**What to produce**
In the records below, find the line that contains "# Tool - Sequelize CLI" and the line that contains "The CLI as stated", then retype exactly those two lines and every line between them.
== Data to examine ==
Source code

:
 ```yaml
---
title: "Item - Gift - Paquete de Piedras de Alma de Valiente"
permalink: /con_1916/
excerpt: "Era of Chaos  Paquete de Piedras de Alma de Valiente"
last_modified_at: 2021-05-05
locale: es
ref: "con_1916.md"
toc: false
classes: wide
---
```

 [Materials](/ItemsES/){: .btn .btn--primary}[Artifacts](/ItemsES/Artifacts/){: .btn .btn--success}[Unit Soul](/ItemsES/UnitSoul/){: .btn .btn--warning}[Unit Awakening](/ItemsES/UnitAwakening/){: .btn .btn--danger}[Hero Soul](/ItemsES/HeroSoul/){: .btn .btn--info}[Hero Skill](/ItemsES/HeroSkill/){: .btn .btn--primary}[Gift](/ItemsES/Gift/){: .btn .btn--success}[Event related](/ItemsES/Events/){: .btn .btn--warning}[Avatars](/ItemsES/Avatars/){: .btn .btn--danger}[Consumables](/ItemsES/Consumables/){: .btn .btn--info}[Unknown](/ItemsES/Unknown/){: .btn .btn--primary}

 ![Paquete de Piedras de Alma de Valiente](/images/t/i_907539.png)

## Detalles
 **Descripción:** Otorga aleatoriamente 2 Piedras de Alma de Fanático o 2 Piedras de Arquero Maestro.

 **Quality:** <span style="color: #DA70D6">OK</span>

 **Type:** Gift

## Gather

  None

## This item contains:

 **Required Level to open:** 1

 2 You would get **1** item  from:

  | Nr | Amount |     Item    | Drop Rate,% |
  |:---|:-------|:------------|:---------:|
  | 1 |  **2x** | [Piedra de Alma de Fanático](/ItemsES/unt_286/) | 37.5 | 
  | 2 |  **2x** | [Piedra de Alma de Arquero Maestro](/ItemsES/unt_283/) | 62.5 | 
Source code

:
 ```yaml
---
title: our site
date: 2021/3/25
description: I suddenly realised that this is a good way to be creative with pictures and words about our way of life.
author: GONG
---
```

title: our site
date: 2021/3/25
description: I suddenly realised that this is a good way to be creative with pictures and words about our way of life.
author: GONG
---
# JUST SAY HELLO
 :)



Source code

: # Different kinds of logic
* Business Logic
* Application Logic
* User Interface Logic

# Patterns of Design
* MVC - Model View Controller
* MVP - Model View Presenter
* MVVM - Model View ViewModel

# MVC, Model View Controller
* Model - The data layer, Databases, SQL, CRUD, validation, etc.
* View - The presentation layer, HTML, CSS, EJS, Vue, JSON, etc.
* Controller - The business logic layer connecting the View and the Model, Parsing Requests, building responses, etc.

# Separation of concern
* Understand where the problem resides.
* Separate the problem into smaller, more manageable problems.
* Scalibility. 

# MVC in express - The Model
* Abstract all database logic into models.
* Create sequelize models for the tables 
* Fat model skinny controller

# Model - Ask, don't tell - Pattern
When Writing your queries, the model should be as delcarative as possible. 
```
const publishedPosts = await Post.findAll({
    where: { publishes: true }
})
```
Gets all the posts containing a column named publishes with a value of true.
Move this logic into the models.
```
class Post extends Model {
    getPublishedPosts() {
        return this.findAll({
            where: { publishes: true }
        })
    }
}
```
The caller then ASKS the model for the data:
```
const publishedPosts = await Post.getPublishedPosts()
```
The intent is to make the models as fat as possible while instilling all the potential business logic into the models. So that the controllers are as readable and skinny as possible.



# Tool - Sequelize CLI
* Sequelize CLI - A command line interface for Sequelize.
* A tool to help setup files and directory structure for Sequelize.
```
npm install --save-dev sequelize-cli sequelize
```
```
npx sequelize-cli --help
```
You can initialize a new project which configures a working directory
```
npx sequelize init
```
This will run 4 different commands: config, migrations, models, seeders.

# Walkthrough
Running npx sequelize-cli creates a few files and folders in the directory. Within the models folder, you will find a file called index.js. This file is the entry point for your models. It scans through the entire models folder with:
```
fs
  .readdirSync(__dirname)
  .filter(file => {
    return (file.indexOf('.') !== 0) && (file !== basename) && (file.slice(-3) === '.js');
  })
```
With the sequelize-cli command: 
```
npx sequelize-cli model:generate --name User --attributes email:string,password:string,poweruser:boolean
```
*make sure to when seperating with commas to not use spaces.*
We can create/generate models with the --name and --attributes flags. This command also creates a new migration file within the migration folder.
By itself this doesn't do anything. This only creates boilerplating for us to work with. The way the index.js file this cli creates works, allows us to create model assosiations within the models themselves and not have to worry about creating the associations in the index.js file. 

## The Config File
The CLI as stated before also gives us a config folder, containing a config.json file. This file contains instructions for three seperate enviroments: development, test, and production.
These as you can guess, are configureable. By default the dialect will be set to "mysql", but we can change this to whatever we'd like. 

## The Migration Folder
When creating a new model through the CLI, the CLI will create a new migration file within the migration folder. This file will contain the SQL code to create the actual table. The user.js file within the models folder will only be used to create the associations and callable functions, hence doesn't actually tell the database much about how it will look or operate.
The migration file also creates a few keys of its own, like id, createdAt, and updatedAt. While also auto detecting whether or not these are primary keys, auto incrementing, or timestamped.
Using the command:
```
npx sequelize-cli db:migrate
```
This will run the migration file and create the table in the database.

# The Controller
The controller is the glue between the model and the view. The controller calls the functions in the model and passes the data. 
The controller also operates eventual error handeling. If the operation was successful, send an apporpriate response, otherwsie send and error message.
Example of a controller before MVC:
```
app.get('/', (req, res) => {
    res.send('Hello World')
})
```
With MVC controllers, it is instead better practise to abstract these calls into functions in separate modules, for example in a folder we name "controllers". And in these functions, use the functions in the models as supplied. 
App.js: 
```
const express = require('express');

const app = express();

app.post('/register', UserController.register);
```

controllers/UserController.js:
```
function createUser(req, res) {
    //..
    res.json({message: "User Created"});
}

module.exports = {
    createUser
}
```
===
**Answer space**
# Tool - Sequelize CLI
* Sequelize CLI - A command line interface for Sequelize.
* A tool to help setup files and directory structure for Sequelize.
```
npm install --save-dev sequelize-cli sequelize
```
```
npx sequelize-cli --help
```
You can initialize a new project which configures a working directory
```
npx sequelize init
```
This will run 4 different commands: config, migrations, models, seeders.

# Walkthrough
Running npx sequelize-cli creates a few files and folders in the directory. Within the models folder, you will find a file called index.js. This file is the entry point for your models. It scans through the entire models folder with:
```
fs
  .readdirSync(__dirname)
  .filter(file => {
    return (file.indexOf('.') !== 0) && (file !== basename) && (file.slice(-3) === '.js');
  })
```
With the sequelize-cli command: 
```
npx sequelize-cli model:generate --name User --attributes email:string,password:string,poweruser:boolean
```
*make sure to when seperating with commas to not use spaces.*
We can create/generate models with the --name and --attributes flags. This command also creates a new migration file within the migration folder.
By itself this doesn't do anything. This only creates boilerplating for us to work with. The way the index.js file this cli creates works, allows us to create model assosiations within the models themselves and not have to worry about creating the associations in the index.js file. 

## The Config File
The CLI as stated before also gives us a config folder, containing a config.json file. This file contains instructions for three seperate enviroments: development, test, and production.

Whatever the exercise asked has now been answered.